Task goal:
Filter the records down to the lines that hold the word "documentclass", and copy each of those lines.
+++++
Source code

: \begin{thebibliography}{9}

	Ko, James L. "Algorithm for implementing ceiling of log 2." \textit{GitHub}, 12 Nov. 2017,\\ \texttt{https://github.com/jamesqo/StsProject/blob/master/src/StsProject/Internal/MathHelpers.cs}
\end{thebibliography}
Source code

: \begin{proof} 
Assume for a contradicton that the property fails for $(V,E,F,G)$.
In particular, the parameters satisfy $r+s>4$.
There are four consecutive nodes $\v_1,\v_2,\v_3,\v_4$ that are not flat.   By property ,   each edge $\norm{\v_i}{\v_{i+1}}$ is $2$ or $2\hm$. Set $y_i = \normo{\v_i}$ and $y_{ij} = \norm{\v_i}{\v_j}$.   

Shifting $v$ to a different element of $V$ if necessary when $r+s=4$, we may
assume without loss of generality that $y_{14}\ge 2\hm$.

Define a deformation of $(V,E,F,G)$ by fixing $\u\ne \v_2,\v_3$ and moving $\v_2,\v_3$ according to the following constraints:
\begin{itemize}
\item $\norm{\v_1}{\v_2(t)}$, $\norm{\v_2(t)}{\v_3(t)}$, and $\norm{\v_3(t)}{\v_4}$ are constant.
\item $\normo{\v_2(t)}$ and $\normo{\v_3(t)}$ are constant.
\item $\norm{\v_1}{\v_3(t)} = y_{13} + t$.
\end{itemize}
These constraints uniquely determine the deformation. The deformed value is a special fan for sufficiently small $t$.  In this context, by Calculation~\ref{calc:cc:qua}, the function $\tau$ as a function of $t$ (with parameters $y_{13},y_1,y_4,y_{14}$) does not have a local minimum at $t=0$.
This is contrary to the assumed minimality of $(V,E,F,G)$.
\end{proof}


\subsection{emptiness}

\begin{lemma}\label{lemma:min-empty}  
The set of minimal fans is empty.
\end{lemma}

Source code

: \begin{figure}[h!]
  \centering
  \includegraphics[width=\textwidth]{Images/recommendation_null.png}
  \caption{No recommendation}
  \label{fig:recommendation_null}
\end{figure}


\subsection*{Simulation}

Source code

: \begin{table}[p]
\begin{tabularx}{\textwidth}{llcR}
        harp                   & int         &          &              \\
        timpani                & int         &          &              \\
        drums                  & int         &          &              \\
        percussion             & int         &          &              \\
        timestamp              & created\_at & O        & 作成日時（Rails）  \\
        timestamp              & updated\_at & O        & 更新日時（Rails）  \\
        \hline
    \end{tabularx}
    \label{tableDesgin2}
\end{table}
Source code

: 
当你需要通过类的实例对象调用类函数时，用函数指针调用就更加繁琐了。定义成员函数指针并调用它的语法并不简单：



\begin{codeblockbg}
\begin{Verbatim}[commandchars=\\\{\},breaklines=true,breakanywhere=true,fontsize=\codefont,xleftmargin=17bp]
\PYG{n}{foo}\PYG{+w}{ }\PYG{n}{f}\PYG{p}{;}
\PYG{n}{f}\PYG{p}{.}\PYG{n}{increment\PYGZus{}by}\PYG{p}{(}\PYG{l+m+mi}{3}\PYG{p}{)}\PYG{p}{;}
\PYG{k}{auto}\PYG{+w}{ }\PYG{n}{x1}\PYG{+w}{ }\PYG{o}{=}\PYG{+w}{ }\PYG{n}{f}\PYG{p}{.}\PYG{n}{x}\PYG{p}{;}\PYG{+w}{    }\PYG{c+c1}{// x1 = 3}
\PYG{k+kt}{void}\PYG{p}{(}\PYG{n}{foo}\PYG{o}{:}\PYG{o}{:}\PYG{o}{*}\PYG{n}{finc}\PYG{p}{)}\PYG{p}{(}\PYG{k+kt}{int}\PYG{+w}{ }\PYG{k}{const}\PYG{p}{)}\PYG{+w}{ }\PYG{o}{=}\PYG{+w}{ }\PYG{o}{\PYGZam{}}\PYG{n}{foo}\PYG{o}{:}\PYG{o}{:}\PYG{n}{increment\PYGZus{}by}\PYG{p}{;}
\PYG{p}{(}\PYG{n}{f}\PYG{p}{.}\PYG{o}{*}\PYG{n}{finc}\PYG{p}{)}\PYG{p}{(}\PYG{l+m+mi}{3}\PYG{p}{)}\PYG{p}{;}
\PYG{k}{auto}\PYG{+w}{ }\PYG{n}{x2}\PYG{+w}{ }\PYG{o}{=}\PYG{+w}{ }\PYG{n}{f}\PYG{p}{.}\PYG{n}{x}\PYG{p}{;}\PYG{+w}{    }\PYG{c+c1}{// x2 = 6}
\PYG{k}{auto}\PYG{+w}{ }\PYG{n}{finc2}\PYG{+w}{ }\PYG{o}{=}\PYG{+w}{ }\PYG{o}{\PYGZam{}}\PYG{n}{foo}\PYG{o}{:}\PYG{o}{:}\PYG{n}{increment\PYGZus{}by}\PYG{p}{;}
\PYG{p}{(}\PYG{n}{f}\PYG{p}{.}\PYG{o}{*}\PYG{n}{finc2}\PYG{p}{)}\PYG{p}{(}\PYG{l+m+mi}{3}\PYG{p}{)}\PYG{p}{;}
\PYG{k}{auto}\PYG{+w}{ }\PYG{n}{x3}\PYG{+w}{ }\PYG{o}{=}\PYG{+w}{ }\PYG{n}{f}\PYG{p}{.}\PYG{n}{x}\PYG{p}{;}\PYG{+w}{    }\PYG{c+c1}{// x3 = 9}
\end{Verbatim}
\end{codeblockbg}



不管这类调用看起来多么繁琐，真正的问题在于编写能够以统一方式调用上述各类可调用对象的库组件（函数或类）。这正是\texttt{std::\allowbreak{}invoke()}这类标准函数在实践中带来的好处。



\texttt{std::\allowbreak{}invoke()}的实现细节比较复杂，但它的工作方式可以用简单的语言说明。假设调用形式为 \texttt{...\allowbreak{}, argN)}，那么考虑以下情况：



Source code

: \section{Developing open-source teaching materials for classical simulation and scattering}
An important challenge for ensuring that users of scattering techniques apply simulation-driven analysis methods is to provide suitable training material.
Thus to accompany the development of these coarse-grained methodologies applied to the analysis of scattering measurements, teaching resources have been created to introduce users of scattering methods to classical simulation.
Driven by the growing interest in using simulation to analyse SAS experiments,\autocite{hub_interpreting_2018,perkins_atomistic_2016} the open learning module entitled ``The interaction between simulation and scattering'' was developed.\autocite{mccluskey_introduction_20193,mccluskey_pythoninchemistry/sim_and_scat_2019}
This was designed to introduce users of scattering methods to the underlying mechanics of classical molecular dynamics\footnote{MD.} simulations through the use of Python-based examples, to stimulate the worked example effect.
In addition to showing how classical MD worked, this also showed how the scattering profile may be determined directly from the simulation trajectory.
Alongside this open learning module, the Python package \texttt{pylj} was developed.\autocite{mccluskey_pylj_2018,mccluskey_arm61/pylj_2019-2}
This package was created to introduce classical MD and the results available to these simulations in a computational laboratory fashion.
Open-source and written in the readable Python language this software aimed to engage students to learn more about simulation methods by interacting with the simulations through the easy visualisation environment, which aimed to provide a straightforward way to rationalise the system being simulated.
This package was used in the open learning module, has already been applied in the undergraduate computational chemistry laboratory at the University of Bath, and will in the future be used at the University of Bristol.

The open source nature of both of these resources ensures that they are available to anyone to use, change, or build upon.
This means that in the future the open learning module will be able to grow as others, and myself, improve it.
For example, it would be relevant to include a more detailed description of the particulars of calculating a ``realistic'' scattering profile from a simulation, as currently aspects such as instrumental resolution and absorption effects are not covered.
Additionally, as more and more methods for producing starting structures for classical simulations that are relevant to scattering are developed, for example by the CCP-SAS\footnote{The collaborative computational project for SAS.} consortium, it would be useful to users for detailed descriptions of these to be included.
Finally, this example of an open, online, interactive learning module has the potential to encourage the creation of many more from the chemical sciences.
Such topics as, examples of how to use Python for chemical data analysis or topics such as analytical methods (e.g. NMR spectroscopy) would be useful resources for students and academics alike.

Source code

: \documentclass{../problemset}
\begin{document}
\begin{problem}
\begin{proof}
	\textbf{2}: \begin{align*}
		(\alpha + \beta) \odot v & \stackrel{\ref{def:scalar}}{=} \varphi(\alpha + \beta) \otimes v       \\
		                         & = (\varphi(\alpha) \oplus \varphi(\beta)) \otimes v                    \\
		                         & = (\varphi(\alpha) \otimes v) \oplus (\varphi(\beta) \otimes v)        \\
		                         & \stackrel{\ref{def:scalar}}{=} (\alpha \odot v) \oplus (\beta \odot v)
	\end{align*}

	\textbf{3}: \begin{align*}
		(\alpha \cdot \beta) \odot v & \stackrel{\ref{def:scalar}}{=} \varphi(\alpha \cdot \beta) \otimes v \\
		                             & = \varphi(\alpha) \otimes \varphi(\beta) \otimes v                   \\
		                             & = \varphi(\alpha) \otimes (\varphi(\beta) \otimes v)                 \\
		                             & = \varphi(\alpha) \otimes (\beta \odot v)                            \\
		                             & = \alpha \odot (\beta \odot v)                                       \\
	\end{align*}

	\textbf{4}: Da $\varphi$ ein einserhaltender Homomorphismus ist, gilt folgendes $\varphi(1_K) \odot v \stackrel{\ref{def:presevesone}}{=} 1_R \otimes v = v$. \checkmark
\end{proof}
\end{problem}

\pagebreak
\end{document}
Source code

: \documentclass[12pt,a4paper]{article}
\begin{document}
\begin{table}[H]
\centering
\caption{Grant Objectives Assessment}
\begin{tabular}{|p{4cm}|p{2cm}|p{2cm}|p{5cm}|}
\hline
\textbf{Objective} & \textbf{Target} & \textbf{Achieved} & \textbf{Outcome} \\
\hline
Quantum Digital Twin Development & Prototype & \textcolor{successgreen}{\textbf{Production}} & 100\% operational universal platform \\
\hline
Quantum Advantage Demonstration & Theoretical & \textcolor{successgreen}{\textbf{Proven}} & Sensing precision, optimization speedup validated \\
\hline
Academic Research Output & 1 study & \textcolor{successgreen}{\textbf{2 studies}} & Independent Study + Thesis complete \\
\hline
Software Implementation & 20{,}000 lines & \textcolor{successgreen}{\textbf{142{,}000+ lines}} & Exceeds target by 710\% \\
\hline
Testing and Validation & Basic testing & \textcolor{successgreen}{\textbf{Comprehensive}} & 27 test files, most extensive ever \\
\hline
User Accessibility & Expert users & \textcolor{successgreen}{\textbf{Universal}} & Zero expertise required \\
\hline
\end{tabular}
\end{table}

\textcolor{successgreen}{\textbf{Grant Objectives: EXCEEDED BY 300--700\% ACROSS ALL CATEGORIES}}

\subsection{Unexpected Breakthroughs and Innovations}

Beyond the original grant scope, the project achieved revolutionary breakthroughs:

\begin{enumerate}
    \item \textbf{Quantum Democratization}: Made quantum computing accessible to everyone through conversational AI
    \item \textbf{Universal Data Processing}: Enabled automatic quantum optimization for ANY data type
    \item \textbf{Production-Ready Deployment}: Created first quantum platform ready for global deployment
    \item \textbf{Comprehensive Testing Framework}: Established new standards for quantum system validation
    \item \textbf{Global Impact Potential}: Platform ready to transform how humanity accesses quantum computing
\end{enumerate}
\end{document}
+++++
Response area:
: \documentclass{../problemset}
: \documentclass[12pt,a4paper]{article}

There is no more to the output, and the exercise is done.